Posts Tagged Diet

Tom Hafey

Tom Hafey is dead. He was 82 years old and died of a brain tumour. For those not in the know, Tom Hafey was the four time premiership coach of the Richmond Football Club. But that is not what disturbs me. What disturbs me is that he was also a fitness fanatic. He rose every day at 5.20 am went for an 8 km run, followed by 250 push-ups and a swim in the bay. When he got home he did 700 crunches. Despite all this his lifespan was only marginally above the Australian average.

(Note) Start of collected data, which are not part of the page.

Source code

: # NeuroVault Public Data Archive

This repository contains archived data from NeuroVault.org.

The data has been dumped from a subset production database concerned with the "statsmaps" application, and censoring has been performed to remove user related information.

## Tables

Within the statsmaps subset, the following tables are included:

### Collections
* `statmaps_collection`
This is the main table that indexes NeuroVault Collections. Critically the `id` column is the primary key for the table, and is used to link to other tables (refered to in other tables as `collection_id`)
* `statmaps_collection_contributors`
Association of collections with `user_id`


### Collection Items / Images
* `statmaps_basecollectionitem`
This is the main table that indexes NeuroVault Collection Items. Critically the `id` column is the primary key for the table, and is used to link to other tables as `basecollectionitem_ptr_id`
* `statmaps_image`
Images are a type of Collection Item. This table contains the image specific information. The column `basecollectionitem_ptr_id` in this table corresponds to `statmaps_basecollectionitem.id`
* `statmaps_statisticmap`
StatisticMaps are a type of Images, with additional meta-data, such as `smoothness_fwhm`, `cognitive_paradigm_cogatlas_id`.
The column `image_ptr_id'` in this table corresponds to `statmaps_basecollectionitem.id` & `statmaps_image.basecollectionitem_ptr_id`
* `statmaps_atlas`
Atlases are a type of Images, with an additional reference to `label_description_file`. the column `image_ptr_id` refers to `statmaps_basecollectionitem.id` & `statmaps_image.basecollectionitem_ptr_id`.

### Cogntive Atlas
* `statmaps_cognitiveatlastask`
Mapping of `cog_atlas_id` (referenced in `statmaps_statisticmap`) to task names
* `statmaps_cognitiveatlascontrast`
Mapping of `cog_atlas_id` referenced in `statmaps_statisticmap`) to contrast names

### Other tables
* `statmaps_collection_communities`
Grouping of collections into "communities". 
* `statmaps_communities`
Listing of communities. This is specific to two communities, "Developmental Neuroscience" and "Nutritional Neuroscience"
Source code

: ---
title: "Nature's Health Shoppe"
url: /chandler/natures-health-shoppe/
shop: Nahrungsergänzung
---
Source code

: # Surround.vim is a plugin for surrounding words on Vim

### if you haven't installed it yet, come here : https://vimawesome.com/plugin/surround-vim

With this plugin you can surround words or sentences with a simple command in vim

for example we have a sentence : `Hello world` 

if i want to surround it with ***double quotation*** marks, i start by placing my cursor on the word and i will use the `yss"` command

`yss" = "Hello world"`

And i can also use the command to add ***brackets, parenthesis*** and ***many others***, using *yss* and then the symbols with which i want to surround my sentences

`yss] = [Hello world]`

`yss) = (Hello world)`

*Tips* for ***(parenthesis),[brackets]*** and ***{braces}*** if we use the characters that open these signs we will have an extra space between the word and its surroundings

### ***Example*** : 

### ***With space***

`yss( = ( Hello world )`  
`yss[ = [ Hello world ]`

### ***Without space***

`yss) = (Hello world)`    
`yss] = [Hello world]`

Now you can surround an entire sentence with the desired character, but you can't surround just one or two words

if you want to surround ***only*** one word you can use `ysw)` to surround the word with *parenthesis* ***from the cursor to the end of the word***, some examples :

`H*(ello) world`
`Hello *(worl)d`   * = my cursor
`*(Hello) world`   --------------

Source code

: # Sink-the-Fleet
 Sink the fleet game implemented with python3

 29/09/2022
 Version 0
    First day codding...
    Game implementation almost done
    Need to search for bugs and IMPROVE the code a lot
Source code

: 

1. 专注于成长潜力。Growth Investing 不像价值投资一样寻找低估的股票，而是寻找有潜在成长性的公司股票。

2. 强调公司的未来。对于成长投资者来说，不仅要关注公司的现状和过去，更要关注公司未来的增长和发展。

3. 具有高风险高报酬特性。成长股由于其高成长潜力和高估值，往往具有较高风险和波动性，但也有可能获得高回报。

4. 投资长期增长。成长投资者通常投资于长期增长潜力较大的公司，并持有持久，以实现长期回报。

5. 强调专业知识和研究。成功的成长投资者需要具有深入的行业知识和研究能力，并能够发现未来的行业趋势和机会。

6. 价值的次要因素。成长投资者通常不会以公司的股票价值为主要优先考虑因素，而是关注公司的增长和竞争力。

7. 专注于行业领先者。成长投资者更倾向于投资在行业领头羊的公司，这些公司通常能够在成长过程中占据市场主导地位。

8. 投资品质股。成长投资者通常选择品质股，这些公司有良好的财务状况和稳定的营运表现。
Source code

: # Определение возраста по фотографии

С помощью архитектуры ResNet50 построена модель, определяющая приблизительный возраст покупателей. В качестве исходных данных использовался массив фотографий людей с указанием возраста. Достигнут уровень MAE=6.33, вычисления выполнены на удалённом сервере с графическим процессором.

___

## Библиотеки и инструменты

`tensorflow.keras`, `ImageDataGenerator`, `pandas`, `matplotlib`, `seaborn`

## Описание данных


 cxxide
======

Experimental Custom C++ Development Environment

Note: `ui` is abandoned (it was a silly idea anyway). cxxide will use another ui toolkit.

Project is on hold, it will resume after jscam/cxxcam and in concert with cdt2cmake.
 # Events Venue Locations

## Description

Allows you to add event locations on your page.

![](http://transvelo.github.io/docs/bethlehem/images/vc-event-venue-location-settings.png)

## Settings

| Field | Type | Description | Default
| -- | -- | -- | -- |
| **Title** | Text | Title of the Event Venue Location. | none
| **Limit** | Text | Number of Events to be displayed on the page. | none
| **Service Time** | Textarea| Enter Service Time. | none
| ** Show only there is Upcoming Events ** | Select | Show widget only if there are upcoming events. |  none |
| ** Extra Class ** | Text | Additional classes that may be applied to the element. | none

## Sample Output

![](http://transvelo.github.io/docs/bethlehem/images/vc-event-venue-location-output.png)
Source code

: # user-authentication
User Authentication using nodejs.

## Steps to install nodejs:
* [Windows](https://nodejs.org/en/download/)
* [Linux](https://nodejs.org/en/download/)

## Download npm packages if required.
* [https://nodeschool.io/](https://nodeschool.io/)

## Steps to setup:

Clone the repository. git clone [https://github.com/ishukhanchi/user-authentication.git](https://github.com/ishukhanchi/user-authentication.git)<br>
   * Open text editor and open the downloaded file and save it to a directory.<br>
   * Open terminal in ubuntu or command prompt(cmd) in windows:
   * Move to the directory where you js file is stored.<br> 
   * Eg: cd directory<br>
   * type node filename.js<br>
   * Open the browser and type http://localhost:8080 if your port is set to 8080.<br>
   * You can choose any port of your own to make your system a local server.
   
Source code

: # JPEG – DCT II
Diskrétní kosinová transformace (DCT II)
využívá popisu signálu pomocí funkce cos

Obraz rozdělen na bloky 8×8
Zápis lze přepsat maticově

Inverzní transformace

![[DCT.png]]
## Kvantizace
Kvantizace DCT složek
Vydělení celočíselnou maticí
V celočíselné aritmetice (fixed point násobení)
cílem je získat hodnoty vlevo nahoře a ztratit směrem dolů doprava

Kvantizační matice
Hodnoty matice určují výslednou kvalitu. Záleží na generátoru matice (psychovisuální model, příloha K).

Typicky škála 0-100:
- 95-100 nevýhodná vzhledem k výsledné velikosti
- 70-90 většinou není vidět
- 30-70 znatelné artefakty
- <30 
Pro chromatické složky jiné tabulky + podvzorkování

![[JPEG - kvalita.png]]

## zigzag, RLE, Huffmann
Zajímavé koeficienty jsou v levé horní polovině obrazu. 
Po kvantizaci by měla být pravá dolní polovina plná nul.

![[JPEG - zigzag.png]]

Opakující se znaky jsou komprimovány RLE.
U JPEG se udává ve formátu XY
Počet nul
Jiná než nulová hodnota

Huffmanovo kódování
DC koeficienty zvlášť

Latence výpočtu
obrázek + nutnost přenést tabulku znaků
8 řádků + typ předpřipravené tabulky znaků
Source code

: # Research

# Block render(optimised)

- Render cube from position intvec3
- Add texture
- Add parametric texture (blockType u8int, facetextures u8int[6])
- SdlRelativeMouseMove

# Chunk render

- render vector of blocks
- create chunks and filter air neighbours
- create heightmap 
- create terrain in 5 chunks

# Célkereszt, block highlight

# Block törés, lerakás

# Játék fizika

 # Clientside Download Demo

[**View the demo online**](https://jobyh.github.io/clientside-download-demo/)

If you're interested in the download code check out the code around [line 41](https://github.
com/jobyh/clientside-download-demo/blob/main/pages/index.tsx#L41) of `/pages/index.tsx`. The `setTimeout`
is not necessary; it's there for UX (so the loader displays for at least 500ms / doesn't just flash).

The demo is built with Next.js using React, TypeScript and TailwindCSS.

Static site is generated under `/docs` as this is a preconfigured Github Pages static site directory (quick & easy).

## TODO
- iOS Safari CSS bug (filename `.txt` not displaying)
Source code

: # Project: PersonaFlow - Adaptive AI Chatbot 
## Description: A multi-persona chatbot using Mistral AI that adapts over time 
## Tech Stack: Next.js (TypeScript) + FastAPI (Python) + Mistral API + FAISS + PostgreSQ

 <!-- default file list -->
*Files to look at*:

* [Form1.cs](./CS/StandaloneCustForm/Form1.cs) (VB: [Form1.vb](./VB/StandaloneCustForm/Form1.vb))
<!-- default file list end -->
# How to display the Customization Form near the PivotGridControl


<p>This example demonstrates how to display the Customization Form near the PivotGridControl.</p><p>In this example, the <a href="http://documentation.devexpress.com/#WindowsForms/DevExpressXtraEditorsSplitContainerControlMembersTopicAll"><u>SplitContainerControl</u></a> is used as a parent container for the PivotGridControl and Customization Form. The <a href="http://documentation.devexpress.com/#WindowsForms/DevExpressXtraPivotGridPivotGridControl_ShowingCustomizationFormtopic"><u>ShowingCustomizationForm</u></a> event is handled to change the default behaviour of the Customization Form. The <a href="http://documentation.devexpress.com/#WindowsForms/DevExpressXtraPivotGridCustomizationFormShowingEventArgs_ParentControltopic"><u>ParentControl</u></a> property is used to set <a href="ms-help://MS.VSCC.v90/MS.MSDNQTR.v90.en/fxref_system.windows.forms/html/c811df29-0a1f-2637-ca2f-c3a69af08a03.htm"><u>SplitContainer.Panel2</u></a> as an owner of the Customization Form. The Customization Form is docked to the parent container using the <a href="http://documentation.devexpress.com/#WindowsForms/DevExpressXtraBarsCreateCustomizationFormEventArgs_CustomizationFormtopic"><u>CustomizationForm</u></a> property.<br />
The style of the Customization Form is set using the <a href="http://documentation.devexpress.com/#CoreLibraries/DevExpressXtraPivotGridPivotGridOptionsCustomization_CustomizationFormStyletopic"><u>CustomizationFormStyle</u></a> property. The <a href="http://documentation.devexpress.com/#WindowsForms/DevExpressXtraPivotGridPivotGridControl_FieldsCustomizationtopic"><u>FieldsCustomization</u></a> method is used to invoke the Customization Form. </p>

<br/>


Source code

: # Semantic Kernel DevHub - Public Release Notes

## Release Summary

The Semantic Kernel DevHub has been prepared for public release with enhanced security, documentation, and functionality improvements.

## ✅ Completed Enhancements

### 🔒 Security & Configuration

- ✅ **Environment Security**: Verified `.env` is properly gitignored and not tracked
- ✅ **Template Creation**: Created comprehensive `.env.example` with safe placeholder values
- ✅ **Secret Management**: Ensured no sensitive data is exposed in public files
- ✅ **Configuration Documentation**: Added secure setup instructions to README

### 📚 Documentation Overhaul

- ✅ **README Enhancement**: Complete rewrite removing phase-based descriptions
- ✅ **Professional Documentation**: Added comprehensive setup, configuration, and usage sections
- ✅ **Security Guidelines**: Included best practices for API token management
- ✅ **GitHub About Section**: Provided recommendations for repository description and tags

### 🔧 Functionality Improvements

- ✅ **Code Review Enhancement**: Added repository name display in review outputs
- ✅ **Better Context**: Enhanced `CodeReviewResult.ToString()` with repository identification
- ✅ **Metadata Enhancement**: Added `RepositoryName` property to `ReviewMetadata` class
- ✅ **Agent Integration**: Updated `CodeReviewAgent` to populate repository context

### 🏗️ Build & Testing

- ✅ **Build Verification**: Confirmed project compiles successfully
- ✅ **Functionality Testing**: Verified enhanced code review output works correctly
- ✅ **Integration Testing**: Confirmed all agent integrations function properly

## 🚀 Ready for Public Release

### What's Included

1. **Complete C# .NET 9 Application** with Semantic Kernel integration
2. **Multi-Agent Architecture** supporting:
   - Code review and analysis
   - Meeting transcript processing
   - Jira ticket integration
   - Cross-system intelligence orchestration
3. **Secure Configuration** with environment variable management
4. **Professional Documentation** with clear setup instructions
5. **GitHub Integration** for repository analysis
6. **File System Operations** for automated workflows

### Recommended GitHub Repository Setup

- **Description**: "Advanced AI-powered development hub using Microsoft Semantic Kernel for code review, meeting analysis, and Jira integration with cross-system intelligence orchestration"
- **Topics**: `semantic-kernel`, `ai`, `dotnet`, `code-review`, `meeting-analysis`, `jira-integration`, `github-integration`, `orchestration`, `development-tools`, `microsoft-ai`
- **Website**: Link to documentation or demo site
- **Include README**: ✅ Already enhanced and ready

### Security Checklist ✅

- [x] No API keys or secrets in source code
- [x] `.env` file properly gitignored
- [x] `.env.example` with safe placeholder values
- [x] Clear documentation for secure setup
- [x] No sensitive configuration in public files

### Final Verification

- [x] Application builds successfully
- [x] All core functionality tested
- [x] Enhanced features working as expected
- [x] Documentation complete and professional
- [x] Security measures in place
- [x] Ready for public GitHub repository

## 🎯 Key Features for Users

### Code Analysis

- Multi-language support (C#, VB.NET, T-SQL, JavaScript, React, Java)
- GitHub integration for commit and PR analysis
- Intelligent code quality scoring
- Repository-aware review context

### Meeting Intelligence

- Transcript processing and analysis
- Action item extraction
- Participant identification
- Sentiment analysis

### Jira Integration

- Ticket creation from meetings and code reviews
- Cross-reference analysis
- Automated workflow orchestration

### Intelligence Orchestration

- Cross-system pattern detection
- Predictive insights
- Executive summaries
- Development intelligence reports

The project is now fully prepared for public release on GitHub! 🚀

My mother also died when she was 82, also of a brain tumour. While she did not share Tom Hafey’s devotion to physical fitness she was obsessed with diet and nutrition, buying organic and consuming truckloads of vitamins, herbs and various other supplements. She finished up marginally below the average age for Australian women.

I realise that these are only two people and those statistics are the result of number crunching many thousands of lifespans. They do not represent hard and fast rules but probabilities. I am sure that for every fit person who dies prematurely there is a decrepit chain smoker that lived into his nineties.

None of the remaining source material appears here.